Synopsis

Stories from Tohoku captures the stories of survivors of the March 11, 2011 earthquake, tsunami, and nuclear disaster in the northeast region of Japan known as Tohoku. Using no narration and only first person accounts, survivors reflect stoicism, perseverance, and acceptance of their life-changing situation in ways that are marked contrasts to a more Western approach to life.

Produced by third generation sansei Japanese Americans, the film shows the roles some Japanese Americans played in the relief and recovery efforts.
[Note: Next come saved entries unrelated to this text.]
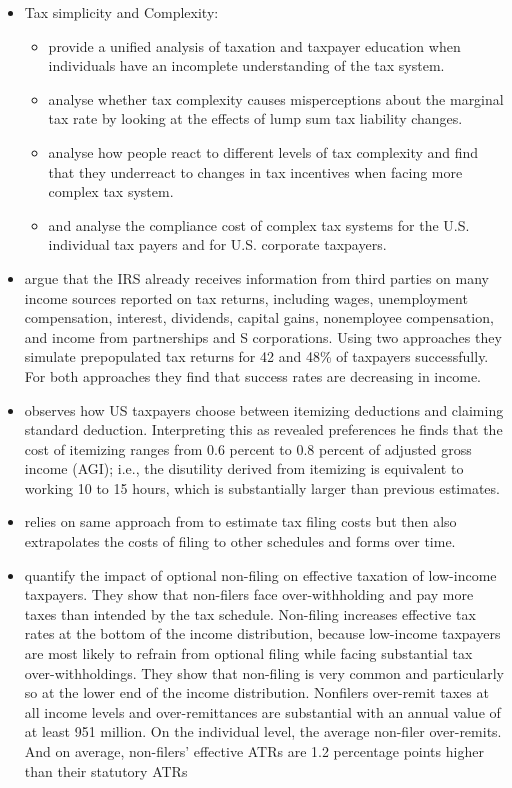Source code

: \documentclass[12pt]{article}
\begin{document}
\begin{itemize}
    \item Tax simplicity and Complexity: 
    \begin{itemize}
        \item \textcite{craig2024tax} provide a unified analysis of taxation and taxpayer education when individuals have an incomplete understanding of the tax system.
        \item \textcite{feldman2016taxpayer} analyse whether tax complexity causes misperceptions about the marginal tax rate by looking at the effects of lump sum tax liability changes. 
        \item \textcite{abeler2015complex} analyse how people react to different levels of tax complexity and find that they underreact to changes in tax incentives when facing more complex tax system. 
        \item \textcite{blumenthal1992compliance} and \textcite{slemrod2005etiology} analyse the compliance cost of complex tax systems for the U.S. individual tax payers and \textcite{zwick2021costs} for U.S. corporate taxpayers. 
    \end{itemize}
    \item \textcite{goodman2023automated} argue that the IRS already receives information from third parties on many income sources reported on tax returns, including wages, unemployment compensation, interest, dividends, capital gains, nonemployee compensation, and income from partnerships and S corporations. Using two approaches they simulate prepopulated tax returns for 42 and 48\% of taxpayers successfully. For both approaches they find that success rates are decreasing in income. 
    \item \textcite{benzarti2020taxing} observes how US taxpayers choose between itemizing deductions and claiming standard deduction. Interpreting this as revealed preferences he finds that the cost of itemizing ranges from 0.6 percent to 0.8 percent of adjusted gross income (AGI); i.e., the disutility derived from itemizing is equivalent to working 10 to 15 hours, which is substantially larger than previous estimates.
    \item \textcite{benzarti2021estimating} relies on same approach from \textcite{benzarti2020taxing} to estimate tax filing costs but then also extrapolates the costs of filing to other schedules and forms over time. 
    \item \textcite{hauck2024optional} quantify the impact of optional non-filing on effective taxation of low-income taxpayers. They show that non-filers face over-withholding and pay more taxes than intended by the tax schedule. Non-filing increases effective tax rates at the bottom of the income distribution, because low-income taxpayers are most likely to refrain from optional filing while facing substantial tax over-withholdings. They show that non-filing is very common and particularly so at the lower end of the income distribution. Nonfilers over-remit taxes at all income levels and over-remittances are substantial with an annual value of at least 951 million. On the individual level, the average non-filer over-remits. And on average, non-filers’ effective ATRs are 1.2 percentage points higher than their statutory ATRs

\end{itemize}
\end{document}
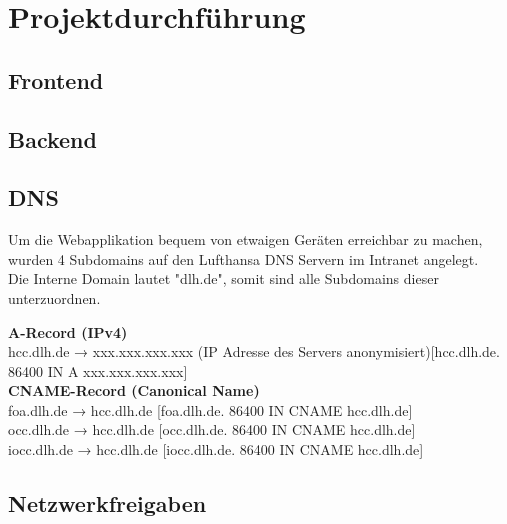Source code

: \section{Projektdurchführung}

	\subsection{Frontend}
	\subsection{Backend}
	\subsubsection{}
	\subsection{DNS}
	Um die Webapplikation bequem von etwaigen Geräten erreichbar zu machen, wurden 4 Subdomains auf den Lufthansa DNS Servern im Intranet angelegt.\\
	Die Interne Domain lautet "dlh.de", somit sind alle Subdomains dieser unterzuordnen. 

	\vspace{8pt}

	\textbf{A-Record (IPv4)}\\
	hcc.dlh.de → xxx.xxx.xxx.xxx (IP Adresse des Servers anonymisiert)[hcc.dlh.de. 86400 IN A xxx.xxx.xxx.xxx]\\

	\textbf{CNAME-Record (Canonical Name)}\\
	foa.dlh.de → hcc.dlh.de [foa.dlh.de. 86400 IN CNAME hcc.dlh.de]\\
	occ.dlh.de → hcc.dlh.de [occ.dlh.de. 86400 IN CNAME hcc.dlh.de]\\
	iocc.dlh.de → hcc.dlh.de [iocc.dlh.de. 86400 IN CNAME hcc.dlh.de]\\

	\subsection{Netzwerkfreigaben}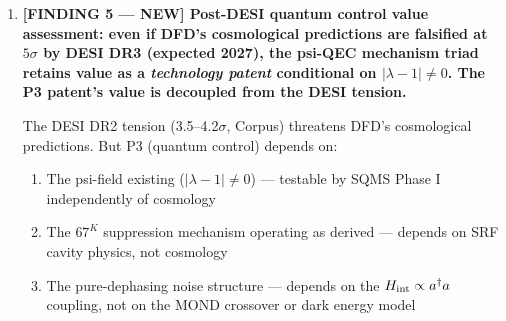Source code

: \documentclass[11pt]{article}
\theoremstyle{definition}
\theoremstyle{remark}
\newcommand{\lamdiff}{|\lambda-1|}
\begin{document}
\begin{tcolorbox}[colback=blue!5!white, colframe=blue!60!black,
  title=\textbf{W4i15 TOP 5 FINDINGS --- READ FIRST}]
\begin{enumerate}[nosep]
  The absence of a sign problem and the regularity of $\mu$ together
  imply that classical Monte Carlo methods (including multigrid and
  AMR) can solve the DFD field equation efficiently.  Quantum simulation
  offers at most polynomial speedup via quantum linear algebra
  subroutines (HHL-type), but the practical crossover is at
  $N > 10^{10}$ --- far beyond foreseeable quantum hardware.

  \textbf{Honest negative}: The 24-qubit void circuit (W4i14 Finding~3)
  is a pedagogical demonstration, not a practical computation.  DFD
  simulation will be done classically for the foreseeable future.  The
  urgent need is a classical DFD Boltzmann code (Corpus: ``3--6 months
  for a competent cosmologist''), not a quantum simulation.

  \textbf{Where quantum advantage DOES exist for DFD}: Quantum advantage
  exists not for simulating the DFD field equation, but for:
  \begin{enumerate}[nosep]
    \item \textbf{Optimizing $\mu$-function parameters}: Quantum
      optimization (QAOA, VQE) over the $(\alpha, \lambda)$ parameter
      space of $\mu_{\alpha,\lambda}(x)$ to fit DESI/Euclid data.
      This is a combinatorial optimization problem where quantum speedup
      is plausible (but unproven for this specific instance).
    \item \textbf{Psi-field quantum sensing} (P6): Using psi-coupled
      qubit arrays as gravitational sensors, where quantum entanglement
      provides genuine Heisenberg-limited sensitivity.
  \end{enumerate}

\item \textbf{[FINDING 5 --- NEW] Post-DESI quantum control value
  assessment: even if DFD's cosmological predictions are falsified at
  $5\sigma$ by DESI DR3 (expected 2027), the psi-QEC mechanism triad
  retains value as a \emph{technology patent} conditional on
  $\lamdiff \neq 0$.  The P3 patent's value is decoupled from the
  DESI tension.}

  The DESI DR2 tension (3.5--4.2$\sigma$, Corpus) threatens DFD's
  cosmological predictions.  But P3 (quantum control) depends on:
  \begin{enumerate}[nosep]
    \item The psi-field existing ($\lamdiff \neq 0$) --- testable by
      SQMS Phase I independently of cosmology
    \item The $67^K$ suppression mechanism operating as derived ---
      depends on SRF cavity physics, not cosmology
    \item The pure-dephasing noise structure --- depends on the
      $H_{\rm int} \propto a^\dagger a$ coupling, not on the MOND
      crossover or dark energy model
  \end{enumerate}


\end{enumerate}
\end{tcolorbox}
\end{document}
Viewers witness a group of college students from the Los Angeles area who travel to Tohoku to learn and help, and the transformation that a Japanese American photojournalist from Los Angeles undergoes after he visits the area initially to shoot photographs, then becomes involved in ways he did not anticipate.

tohoku women

Also featured is a Japanese American delegation from Northern California and Hawaii, headed by U.S. Olympic gold medalist Kristi Yamaguchi, one of the first international delegations to enter the Fukushima prefecture after the nuclear disaster.

Survivor stories include a woman who rescued kimono from the tsunami debris and uses them as a symbol of their roots and to remind people of what happened in Tohoku, a Fukushima mother who spends two hours on the road each day driving her child to preschool in a distant area to avoid radiation exposure, and an organic farmer in Fukushima who is reviled for continuing to grow crops that the general public falsely fears may contain radioactive elements.

Especially in light of the recent Philippine typhoon, Stories from Tohoku offers insight into the recovery and rebuilding of communities, not just physically, but spiritually as well and shows that times of despair can also offer opportunities for Americans of Japanese descent who were able to re-connect with the home of their ancestors.